SUMMARY OF THE DISCLOSURE
[0010] The present invention provides, in one aspect, a polymer
porogen for suitably optimizing pore size and porosity of a
hydrocarbon-based binder catalyst layer and suitably enhancing
bondability of a hydrocarbon-based MEA. In other aspects, the
present invention provides a fuel cell manufactured using the
polymer porogen.
[0011] In preferred embodiments, the present invention provides an
electrode binder for a PEMFC preferably including a
hydrocarbon-based polymer and a water-soluble polymer serving as a
porogen.
[0012] In another preferred embodiment, the present invention
provides a porous hydrocarbon-based electrode catalyst layer that
preferably includes the electrode binder.
[0013] In still another preferred embodiment, the present invention
provides a method of manufacturing the same.
[0014] It is understood that the term "vehicle" or "vehicular" or
other similar term as used herein is inclusive of motor vehicles in
general such as passenger automobiles including sports utility
vehicles (SUV), buses, trucks, various commercial vehicles,
watercraft including a variety of boats and ships, aircraft, and
the like, and includes hybrid vehicles, electric vehicles, plug-in
hybrid electric vehicles, hydrogen-powered vehicles and other
alternative fuel vehicles (e.g. fuels derived from resources other
than petroleum).
[0015] As referred to herein, a hybrid vehicle is a vehicle that
has two or more sources of power, for example both gasoline-powered
and electric-powered.
[0016] The above features and advantages of the present invention
will be apparent from or are set forth in more detail in the
accompanying drawings, which are incorporated in and form a part of
this specification, and the following Detailed Description, which
together serve to explain by way of example the principles of the
present invention.
BRIEF DESCRIPTION OF THE DRAWINGS
[0017] The above and other features of the present invention will
now be described in detail with reference to certain exemplary
embodiments thereof illustrated in the accompanying drawings which
are given hereinbelow by way of illustration only, and thus are not
limitative of the present invention, and wherein:
[0018] FIG. 1 shows changes in glass transition temperature of pure
polyethyleneglycol, a binder of Example 2 and a binder of
Comparative Example 1;
[0019] FIG. 2 shows cell performance of the MEAs of Example 7 and
Comparative Example 6; and
[0020] FIG. 3 shows oxygen reducibility of the MEAs of Example 7
and Comparative Example 6.
[0021] It should be understood that the appended drawings are not
necessarily to scale and present a somewhat simplified
representation of various preferred features illustrative of the
basic principles of the invention.
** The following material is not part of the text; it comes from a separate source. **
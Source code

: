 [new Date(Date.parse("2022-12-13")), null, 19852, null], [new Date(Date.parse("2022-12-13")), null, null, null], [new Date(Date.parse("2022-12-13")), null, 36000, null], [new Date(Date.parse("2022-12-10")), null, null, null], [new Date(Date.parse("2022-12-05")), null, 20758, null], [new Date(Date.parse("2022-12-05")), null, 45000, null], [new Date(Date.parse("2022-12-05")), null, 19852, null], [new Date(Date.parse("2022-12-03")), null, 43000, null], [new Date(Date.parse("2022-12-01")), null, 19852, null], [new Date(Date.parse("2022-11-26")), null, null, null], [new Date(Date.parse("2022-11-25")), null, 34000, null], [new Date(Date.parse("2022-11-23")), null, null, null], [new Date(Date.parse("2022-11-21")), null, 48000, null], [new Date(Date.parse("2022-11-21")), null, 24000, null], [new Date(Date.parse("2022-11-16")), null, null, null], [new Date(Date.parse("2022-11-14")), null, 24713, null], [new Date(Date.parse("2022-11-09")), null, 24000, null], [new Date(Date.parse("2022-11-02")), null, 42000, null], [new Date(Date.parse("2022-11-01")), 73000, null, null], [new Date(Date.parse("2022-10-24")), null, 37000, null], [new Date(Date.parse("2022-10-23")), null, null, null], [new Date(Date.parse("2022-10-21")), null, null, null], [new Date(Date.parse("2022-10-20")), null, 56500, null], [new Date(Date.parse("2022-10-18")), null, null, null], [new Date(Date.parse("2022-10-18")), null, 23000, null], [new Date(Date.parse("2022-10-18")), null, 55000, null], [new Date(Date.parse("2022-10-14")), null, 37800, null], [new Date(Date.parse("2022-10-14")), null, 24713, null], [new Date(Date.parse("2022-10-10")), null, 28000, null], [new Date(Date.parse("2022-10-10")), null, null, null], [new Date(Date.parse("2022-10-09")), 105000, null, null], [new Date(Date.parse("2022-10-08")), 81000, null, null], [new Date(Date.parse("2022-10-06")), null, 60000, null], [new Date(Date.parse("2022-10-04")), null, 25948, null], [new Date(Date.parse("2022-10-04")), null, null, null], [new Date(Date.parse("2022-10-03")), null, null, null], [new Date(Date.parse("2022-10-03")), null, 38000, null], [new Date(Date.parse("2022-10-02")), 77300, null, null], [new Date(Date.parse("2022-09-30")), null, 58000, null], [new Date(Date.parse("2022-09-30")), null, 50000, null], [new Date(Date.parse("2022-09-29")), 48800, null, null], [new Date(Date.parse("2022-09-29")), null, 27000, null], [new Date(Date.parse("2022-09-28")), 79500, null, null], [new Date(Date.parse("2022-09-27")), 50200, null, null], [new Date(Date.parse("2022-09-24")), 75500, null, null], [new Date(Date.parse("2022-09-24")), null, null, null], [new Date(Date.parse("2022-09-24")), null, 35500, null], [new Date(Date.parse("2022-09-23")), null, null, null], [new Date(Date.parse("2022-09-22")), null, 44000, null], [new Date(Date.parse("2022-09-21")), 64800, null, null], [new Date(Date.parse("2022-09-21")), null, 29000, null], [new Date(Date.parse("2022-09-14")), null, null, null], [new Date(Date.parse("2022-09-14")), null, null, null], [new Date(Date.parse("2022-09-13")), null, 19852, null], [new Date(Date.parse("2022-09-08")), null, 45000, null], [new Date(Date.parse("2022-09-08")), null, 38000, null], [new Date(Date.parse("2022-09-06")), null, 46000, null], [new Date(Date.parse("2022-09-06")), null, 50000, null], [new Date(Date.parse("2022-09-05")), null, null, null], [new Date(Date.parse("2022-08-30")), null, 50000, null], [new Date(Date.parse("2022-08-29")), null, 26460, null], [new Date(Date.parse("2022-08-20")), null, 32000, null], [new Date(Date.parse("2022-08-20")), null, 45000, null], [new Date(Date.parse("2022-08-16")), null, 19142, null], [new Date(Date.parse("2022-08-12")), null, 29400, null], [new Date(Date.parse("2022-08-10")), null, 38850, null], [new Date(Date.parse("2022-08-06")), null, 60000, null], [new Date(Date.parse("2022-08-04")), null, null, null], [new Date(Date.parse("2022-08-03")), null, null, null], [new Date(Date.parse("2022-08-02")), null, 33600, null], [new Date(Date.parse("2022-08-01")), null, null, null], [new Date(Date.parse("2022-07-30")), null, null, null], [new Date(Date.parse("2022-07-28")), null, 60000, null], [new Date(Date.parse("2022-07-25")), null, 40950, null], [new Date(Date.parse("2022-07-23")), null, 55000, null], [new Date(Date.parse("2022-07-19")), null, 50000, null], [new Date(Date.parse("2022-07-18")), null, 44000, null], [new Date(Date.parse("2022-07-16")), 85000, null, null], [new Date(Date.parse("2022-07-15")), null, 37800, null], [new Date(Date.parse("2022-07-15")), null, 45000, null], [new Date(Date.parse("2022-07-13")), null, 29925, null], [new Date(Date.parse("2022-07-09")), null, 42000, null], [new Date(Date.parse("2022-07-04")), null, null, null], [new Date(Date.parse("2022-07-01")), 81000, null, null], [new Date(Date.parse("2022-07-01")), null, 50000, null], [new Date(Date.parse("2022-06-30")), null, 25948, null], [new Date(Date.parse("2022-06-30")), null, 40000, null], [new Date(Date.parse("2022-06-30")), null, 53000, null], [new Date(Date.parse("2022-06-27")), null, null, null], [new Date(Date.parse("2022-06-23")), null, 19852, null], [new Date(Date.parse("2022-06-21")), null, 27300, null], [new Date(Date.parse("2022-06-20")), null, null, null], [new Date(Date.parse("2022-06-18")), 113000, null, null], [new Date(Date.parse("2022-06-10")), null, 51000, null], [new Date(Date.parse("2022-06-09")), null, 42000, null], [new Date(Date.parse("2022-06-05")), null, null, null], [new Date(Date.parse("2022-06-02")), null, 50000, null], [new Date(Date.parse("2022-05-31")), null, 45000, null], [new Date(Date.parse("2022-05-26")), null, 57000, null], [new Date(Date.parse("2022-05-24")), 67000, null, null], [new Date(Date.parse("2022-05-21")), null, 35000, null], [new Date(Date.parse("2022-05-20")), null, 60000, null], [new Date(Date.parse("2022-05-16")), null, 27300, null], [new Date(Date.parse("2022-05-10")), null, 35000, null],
The specific design features of
the present invention as disclosed herein, including, for example,
specific dimensions, orientations, locations, and shapes will be
determined in part by the particular intended application and use
environment.
[0022] In the figures, reference numbers refer to the same or
equivalent parts of the present invention throughout the several
figures of the drawing.
DETAILED DESCRIPTION
[0023] As described herein, the present invention features an
electrode catalyst composition for a fuel cell, comprising a
sulfonated hydrocarbon, a porogen, and a Pt catalyst.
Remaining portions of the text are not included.